### Prompt
Whenever a line in the listing contains "project", copy that line.

### Dataset records

>>

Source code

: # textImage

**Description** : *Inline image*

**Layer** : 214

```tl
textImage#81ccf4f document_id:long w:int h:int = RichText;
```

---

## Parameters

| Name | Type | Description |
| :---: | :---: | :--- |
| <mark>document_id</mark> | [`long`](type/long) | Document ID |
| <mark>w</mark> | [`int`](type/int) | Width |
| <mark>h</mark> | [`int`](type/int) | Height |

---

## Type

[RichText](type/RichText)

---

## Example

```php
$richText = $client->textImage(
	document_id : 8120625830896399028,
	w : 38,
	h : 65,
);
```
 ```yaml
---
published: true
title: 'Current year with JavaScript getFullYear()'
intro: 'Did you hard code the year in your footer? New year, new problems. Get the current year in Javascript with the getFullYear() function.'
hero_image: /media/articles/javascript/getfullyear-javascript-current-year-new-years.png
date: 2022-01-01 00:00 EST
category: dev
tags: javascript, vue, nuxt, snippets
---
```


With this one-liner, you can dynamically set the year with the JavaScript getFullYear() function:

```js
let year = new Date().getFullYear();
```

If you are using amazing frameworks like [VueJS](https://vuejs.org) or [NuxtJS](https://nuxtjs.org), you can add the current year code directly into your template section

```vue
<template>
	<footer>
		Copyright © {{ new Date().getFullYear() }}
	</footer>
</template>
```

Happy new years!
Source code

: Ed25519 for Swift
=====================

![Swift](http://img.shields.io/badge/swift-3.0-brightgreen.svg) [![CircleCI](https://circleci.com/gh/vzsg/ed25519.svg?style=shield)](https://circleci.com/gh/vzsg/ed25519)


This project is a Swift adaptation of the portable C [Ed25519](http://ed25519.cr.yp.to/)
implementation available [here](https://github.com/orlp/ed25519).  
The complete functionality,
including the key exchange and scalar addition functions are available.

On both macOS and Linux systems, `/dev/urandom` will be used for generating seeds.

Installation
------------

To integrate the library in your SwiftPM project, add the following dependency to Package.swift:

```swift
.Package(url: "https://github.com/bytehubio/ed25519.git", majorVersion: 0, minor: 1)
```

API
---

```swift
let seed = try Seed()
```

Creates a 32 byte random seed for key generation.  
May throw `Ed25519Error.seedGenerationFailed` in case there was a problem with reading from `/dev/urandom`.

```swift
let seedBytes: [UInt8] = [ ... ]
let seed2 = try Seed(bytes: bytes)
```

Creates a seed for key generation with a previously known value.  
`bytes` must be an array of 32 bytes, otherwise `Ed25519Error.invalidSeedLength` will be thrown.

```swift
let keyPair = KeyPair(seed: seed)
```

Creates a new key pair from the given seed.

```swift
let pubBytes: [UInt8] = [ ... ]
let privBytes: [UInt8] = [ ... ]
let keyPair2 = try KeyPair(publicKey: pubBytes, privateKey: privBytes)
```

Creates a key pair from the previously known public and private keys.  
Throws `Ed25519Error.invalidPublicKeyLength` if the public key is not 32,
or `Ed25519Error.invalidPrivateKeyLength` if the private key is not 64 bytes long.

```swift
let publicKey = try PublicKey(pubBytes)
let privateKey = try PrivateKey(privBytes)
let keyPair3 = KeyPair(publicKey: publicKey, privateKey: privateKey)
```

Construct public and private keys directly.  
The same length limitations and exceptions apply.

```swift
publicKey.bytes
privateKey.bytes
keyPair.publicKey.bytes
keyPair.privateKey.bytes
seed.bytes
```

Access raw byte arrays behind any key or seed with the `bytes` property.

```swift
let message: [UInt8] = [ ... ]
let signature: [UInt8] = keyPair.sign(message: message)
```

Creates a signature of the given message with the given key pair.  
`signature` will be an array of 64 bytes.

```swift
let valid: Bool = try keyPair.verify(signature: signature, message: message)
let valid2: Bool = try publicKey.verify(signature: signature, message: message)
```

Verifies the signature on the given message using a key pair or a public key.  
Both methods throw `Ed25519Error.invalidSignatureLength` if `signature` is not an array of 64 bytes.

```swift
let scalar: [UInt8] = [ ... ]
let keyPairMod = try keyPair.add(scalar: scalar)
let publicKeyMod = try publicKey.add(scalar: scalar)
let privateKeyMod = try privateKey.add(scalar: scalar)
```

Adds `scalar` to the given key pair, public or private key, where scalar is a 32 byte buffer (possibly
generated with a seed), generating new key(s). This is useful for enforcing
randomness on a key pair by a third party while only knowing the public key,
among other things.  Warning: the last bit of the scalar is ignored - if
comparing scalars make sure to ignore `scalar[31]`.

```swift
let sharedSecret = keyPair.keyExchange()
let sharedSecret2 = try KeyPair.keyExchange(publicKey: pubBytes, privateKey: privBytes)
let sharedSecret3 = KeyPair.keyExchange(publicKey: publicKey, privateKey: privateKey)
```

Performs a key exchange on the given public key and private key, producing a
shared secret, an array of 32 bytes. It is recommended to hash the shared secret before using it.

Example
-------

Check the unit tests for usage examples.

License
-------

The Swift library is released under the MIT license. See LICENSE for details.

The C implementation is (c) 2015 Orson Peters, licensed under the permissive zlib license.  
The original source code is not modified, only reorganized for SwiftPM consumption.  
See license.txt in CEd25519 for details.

<<

### Output for this exercise
This project is a Swift adaptation of the portable C [Ed25519](http://ed25519.cr.yp.to/)
To integrate the library in your SwiftPM project, add the following dependency to Package.swift:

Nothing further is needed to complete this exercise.